Friday, June 22, 2007

Widen the immigration funnel: Current, limiting proposals in Congress don't make sense

The foreigner who resides with you shall be to you as the citizen among you; you shall love the foreigner as yourself.-- Leviticus 19:34

Thomas Kostigen, writing for Marketwatch's ethics column, has this to say.

SANTA MONICA, Calif. (MarketWatch) -- It's pretty clear that we need to let more immigrants into the U.S. and change our policies over who gets in, why and when.
At the same time, our thinking about immigration needs to break borders and become global, because the immigration debate here is really a global issue about the fate of the U.S. economy in the world and who is going to support it in the future.
Some states such as Texas and California are concerned about the loss of immigrant workers affecting their economies. But this is small potatoes compared to the competition being mounted to the U.S. as a whole from China and India.

Instead of scratching our heads about how high some stupid fence should be on the Mexican border we should be trying to figure out how we can better co-op a deal with Mexico for its work force now that the North American Free Trade Agreement is in shambles.

Still, there are already millions of immigrant workers in this country who have been here for years and who we can't just kick out without dire financial consequence to them and us. It's time to admit this, check them in, move them to the back of the customs and immigration lines and move on.

It's important to highlight the point of moving them to the "back of the line" because so many people have gone and done the right thing to get into this country legally. Many of these people are skilled workers. And as BusinessWeek recently pointed out in an article, many of these "waiting" are more educated and skilled. They are also more fed up with the immigration system and are moving elsewhere in the world to work.

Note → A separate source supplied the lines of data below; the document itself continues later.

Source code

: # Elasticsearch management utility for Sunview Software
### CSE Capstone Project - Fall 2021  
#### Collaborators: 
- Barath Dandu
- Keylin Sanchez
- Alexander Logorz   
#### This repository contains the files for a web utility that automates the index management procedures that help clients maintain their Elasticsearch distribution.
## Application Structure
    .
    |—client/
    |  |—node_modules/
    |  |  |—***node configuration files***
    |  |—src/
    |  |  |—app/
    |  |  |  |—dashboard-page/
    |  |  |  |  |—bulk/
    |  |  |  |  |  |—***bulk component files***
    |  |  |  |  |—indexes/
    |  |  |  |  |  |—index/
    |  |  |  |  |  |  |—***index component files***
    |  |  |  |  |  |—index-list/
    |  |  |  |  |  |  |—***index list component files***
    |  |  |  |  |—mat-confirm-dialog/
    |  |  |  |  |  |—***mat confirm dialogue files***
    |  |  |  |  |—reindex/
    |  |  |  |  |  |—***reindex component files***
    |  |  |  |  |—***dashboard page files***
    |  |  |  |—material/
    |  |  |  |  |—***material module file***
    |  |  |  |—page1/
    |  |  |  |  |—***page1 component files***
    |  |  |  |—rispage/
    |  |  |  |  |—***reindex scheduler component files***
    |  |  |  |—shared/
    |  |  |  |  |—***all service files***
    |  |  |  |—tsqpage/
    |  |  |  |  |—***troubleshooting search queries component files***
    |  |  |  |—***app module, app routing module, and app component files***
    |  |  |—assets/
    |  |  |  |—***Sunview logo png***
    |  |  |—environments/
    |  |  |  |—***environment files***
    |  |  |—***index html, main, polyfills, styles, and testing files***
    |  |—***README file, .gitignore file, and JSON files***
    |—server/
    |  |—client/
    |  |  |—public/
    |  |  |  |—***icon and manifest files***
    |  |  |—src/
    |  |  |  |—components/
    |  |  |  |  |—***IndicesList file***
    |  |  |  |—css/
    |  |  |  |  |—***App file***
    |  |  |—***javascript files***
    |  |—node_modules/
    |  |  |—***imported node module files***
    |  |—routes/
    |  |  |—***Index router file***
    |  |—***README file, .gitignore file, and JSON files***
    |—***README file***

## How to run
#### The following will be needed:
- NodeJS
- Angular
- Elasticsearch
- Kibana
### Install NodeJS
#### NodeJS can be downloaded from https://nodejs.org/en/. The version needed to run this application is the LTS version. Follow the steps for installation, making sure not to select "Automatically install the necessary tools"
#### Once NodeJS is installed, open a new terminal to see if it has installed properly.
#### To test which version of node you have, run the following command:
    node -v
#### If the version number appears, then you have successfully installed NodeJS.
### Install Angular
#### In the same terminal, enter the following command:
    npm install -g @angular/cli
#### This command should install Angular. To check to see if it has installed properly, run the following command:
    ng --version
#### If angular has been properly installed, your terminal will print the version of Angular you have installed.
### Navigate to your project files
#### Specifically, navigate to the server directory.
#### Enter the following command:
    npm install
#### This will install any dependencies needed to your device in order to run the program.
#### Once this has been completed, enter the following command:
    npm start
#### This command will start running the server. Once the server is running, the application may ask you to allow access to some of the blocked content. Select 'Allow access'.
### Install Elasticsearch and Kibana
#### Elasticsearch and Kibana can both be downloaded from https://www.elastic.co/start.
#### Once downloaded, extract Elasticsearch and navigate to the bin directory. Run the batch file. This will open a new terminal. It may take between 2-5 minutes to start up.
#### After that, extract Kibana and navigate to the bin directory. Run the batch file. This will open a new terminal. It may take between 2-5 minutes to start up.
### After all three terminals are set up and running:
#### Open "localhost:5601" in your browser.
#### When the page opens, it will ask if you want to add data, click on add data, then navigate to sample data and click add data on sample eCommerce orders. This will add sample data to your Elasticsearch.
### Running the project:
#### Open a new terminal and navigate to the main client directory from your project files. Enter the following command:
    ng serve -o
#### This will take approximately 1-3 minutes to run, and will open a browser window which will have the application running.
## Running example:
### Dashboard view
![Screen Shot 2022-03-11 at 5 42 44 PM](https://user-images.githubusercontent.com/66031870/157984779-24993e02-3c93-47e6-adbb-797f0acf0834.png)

The immigration funnel needs to become wider at both ends, and needs to take into account people at all levels of the economic spectrum. We as a country can afford to take on more people the right people with the right skill sets that will allow the U.S. to progress, innovate and prosper.

We are the richest nation on the planet by far. We consume more than anyone else, and waste more than anyone else, twice as much in fact. Our scraps are what some nations exist on.

Thinking like blockheads
The current proposals in Congress are weak propositions. Having people leave the country and re-enter and limiting the amount of time guest workers can stay before they must return home, again for a set period of time, are weird ideas and pretty bad ones at that.

Take the one where guest workers can stay for three years and then are mandated to go back to their home country for a year or more before being allowed to return to the U.S. I know there are studies that show most guest workers end up going back to their home countries. They come here to work, save money and then return to their native lands to live more prosperously.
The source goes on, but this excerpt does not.